(Stored dataset items)
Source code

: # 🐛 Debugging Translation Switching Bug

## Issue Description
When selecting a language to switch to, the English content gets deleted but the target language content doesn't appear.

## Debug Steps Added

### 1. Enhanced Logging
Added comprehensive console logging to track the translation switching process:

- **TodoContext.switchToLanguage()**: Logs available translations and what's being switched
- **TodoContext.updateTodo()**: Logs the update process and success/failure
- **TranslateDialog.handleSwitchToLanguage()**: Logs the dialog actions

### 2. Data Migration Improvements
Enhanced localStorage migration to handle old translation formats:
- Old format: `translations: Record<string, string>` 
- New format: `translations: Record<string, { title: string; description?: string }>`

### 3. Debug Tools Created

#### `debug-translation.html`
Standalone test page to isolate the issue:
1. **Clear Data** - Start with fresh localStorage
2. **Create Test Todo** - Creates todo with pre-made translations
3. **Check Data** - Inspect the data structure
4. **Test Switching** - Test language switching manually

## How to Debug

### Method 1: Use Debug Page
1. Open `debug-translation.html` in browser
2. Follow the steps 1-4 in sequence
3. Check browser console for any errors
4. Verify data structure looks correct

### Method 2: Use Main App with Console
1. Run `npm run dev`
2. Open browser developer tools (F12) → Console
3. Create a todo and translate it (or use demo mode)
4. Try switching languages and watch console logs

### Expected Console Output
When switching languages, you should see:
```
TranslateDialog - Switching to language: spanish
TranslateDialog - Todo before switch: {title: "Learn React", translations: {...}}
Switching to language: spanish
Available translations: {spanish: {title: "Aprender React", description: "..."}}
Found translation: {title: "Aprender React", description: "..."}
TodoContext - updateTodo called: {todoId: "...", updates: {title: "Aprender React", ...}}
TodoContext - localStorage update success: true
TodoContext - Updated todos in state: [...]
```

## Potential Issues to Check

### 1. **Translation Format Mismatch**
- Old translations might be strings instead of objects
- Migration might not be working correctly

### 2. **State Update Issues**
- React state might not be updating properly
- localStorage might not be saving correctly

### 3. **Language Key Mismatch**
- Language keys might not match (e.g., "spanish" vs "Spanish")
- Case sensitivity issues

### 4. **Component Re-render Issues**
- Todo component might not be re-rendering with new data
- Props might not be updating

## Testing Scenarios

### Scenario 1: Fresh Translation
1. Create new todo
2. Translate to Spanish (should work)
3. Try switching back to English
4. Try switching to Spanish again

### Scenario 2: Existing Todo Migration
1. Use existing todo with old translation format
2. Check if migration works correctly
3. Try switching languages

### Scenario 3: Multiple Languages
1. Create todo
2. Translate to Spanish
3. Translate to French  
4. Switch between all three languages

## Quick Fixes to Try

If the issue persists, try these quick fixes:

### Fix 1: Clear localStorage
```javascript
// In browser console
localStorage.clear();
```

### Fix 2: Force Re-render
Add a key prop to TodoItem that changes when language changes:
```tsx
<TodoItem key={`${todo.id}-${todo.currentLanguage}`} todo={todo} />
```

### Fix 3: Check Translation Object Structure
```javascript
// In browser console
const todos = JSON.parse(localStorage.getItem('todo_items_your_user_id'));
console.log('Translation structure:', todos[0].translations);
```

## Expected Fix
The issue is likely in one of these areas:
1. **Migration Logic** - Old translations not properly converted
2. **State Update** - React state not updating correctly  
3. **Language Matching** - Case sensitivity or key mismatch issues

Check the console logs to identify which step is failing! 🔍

* [Task requirements]: Reproduce the entries above exactly, every line included.

* [Answer to this problem]:
Source code

: # 🐛 Debugging Translation Switching Bug

## Issue Description
When selecting a language to switch to, the English content gets deleted but the target language content doesn't appear.

## Debug Steps Added

### 1. Enhanced Logging
Added comprehensive console logging to track the translation switching process:

- **TodoContext.switchToLanguage()**: Logs available translations and what's being switched
- **TodoContext.updateTodo()**: Logs the update process and success/failure
- **TranslateDialog.handleSwitchToLanguage()**: Logs the dialog actions

### 2. Data Migration Improvements
Enhanced localStorage migration to handle old translation formats:
- Old format: `translations: Record<string, string>` 
- New format: `translations: Record<string, { title: string; description?: string }>`

### 3. Debug Tools Created

#### `debug-translation.html`
Standalone test page to isolate the issue:
1. **Clear Data** - Start with fresh localStorage
2. **Create Test Todo** - Creates todo with pre-made translations
3. **Check Data** - Inspect the data structure
4. **Test Switching** - Test language switching manually

## How to Debug

### Method 1: Use Debug Page
1. Open `debug-translation.html` in browser
2. Follow the steps 1-4 in sequence
3. Check browser console for any errors
4. Verify data structure looks correct

### Method 2: Use Main App with Console
1. Run `npm run dev`
2. Open browser developer tools (F12) → Console
3. Create a todo and translate it (or use demo mode)
4. Try switching languages and watch console logs

### Expected Console Output
When switching languages, you should see:
```
TranslateDialog - Switching to language: spanish
TranslateDialog - Todo before switch: {title: "Learn React", translations: {...}}
Switching to language: spanish
Available translations: {spanish: {title: "Aprender React", description: "..."}}
Found translation: {title: "Aprender React", description: "..."}
TodoContext - updateTodo called: {todoId: "...", updates: {title: "Aprender React", ...}}
TodoContext - localStorage update success: true
TodoContext - Updated todos in state: [...]
```

## Potential Issues to Check

### 1. **Translation Format Mismatch**
- Old translations might be strings instead of objects
- Migration might not be working correctly

### 2. **State Update Issues**
- React state might not be updating properly
- localStorage might not be saving correctly

### 3. **Language Key Mismatch**
- Language keys might not match (e.g., "spanish" vs "Spanish")
- Case sensitivity issues

### 4. **Component Re-render Issues**
- Todo component might not be re-rendering with new data
- Props might not be updating

## Testing Scenarios

### Scenario 1: Fresh Translation
1. Create new todo
2. Translate to Spanish (should work)
3. Try switching back to English
4. Try switching to Spanish again

### Scenario 2: Existing Todo Migration
1. Use existing todo with old translation format
2. Check if migration works correctly
3. Try switching languages

### Scenario 3: Multiple Languages
1. Create todo
2. Translate to Spanish
3. Translate to French  
4. Switch between all three languages

## Quick Fixes to Try

If the issue persists, try these quick fixes:

### Fix 1: Clear localStorage
```javascript
// In browser console
localStorage.clear();
```

### Fix 2: Force Re-render
Add a key prop to TodoItem that changes when language changes:
```tsx
<TodoItem key={`${todo.id}-${todo.currentLanguage}`} todo={todo} />
```

### Fix 3: Check Translation Object Structure
```javascript
// In browser console
const todos = JSON.parse(localStorage.getItem('todo_items_your_user_id'));
console.log('Translation structure:', todos[0].translations);
```

## Expected Fix
The issue is likely in one of these areas:
1. **Migration Logic** - Old translations not properly converted
2. **State Update** - React state not updating correctly  
3. **Language Matching** - Case sensitivity or key mismatch issues

Check the console logs to identify which step is failing! 🔍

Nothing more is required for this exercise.